[DATASET ENTRIES]:
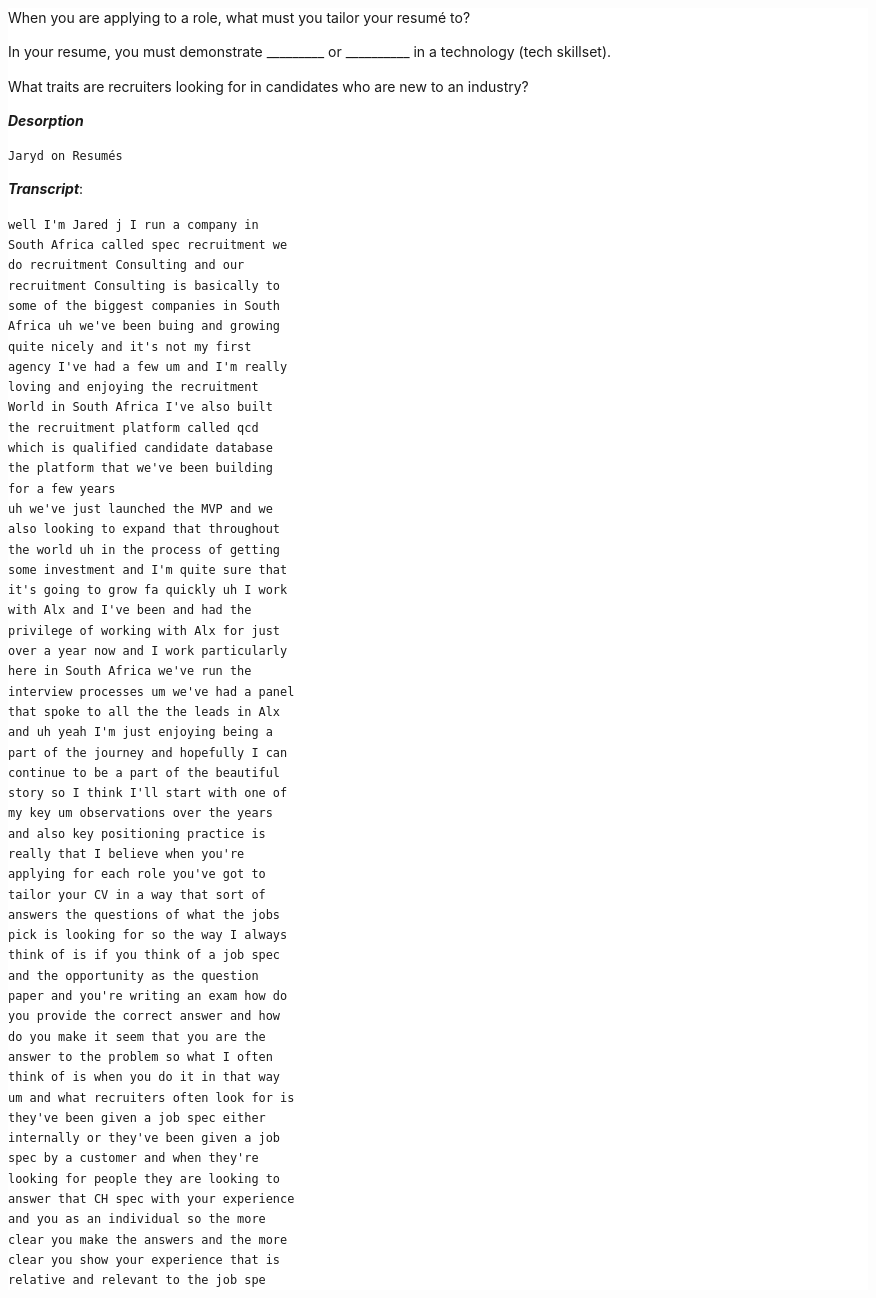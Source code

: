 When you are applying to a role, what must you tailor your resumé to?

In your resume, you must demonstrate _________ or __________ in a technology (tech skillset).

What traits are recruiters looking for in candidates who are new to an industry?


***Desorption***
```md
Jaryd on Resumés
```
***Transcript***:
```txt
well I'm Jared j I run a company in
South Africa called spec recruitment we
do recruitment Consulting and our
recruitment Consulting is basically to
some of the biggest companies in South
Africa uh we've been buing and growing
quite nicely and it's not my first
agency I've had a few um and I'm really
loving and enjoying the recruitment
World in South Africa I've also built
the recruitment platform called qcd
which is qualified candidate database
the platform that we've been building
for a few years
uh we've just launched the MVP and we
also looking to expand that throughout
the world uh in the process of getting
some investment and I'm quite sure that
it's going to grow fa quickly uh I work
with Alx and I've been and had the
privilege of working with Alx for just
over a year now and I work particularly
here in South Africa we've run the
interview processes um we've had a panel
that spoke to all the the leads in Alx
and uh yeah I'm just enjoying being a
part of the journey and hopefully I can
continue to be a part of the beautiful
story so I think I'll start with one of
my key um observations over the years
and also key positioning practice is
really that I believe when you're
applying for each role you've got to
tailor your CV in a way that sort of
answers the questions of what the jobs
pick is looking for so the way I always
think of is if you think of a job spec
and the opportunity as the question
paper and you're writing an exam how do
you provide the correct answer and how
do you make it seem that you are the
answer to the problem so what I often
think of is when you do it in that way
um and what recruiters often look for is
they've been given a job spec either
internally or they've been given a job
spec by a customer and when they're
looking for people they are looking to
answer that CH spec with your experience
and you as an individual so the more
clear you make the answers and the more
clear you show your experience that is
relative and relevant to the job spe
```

[PROBLEM TO SOLVE]: An exact copy of the records above is needed, with the pictures removed.

[ANSWER TO THIS PROBLEM]:
Source code

: When you are applying to a role, what must you tailor your resumé to?

In your resume, you must demonstrate _________ or __________ in a technology (tech skillset).

What traits are recruiters looking for in candidates who are new to an industry?


***Desorption***
```md
Jaryd on Resumés
```
***Transcript***:
```txt
well I'm Jared j I run a company in
South Africa called spec recruitment we
do recruitment Consulting and our
recruitment Consulting is basically to
some of the biggest companies in South
Africa uh we've been buing and growing
quite nicely and it's not my first
agency I've had a few um and I'm really
loving and enjoying the recruitment
World in South Africa I've also built
the recruitment platform called qcd
which is qualified candidate database
the platform that we've been building
for a few years
uh we've just launched the MVP and we
also looking to expand that throughout
the world uh in the process of getting
some investment and I'm quite sure that
it's going to grow fa quickly uh I work
with Alx and I've been and had the
privilege of working with Alx for just
over a year now and I work particularly
here in South Africa we've run the
interview processes um we've had a panel
that spoke to all the the leads in Alx
and uh yeah I'm just enjoying being a
part of the journey and hopefully I can
continue to be a part of the beautiful
story so I think I'll start with one of
my key um observations over the years
and also key positioning practice is
really that I believe when you're
applying for each role you've got to
tailor your CV in a way that sort of
answers the questions of what the jobs
pick is looking for so the way I always
think of is if you think of a job spec
and the opportunity as the question
paper and you're writing an exam how do
you provide the correct answer and how
do you make it seem that you are the
answer to the problem so what I often
think of is when you do it in that way
um and what recruiters often look for is
they've been given a job spec either
internally or they've been given a job
spec by a customer and when they're
looking for people they are looking to
answer that CH spec with your experience
and you as an individual so the more
clear you make the answers and the more
clear you show your experience that is
relative and relevant to the job spe
```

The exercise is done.